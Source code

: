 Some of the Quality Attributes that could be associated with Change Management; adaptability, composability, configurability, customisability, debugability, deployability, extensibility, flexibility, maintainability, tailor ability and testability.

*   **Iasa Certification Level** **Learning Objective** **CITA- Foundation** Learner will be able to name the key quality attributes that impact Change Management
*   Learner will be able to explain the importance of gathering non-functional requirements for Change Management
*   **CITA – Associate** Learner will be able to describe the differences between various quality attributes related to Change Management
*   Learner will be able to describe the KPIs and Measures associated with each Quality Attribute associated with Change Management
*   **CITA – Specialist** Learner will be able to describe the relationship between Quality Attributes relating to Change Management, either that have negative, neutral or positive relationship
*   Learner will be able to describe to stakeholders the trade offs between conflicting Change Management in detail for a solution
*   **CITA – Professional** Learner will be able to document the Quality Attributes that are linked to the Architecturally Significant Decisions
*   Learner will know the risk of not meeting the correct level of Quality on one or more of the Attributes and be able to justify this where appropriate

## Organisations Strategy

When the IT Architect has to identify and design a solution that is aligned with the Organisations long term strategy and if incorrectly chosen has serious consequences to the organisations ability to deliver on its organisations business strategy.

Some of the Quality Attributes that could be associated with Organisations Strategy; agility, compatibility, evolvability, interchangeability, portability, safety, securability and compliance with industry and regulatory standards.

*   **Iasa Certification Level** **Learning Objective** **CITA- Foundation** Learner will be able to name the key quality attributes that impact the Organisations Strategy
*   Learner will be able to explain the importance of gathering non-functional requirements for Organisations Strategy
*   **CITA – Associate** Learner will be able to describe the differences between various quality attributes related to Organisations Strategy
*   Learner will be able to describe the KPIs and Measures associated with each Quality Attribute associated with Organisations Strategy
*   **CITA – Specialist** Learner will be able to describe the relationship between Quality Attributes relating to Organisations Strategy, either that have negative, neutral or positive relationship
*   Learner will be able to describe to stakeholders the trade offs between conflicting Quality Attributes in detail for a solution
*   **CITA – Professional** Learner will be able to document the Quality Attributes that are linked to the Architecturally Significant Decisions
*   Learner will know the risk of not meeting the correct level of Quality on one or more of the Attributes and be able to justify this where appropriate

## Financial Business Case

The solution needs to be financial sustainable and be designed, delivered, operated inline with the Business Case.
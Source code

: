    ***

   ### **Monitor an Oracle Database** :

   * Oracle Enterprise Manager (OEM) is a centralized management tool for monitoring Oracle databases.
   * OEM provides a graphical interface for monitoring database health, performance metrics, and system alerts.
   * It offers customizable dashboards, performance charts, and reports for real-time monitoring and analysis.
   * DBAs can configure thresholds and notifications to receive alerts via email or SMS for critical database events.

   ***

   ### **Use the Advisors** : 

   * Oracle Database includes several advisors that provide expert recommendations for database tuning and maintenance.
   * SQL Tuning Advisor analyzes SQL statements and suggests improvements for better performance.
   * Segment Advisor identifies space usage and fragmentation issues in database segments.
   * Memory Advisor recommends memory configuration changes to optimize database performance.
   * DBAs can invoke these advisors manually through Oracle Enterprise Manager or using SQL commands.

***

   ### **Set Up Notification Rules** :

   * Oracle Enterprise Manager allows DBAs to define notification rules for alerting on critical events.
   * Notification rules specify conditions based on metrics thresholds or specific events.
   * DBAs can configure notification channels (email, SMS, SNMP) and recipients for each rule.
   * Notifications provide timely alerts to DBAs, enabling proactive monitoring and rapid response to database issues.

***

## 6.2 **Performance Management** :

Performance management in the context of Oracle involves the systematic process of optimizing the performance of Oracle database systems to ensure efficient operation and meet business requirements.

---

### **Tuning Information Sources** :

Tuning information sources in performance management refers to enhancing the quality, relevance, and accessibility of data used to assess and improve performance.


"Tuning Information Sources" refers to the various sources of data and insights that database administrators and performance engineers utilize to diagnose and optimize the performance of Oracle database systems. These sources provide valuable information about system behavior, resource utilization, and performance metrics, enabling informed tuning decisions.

YOUR ASSIGNMENT
From the records above, copy each line that contains the word "Enterprise".

SOLUTION FOR THIS TASK
   * Oracle Enterprise Manager (OEM) is a centralized management tool for monitoring Oracle databases.
   * DBAs can invoke these advisors manually through Oracle Enterprise Manager or using SQL commands.
   * Oracle Enterprise Manager allows DBAs to define notification rules for alerting on critical events.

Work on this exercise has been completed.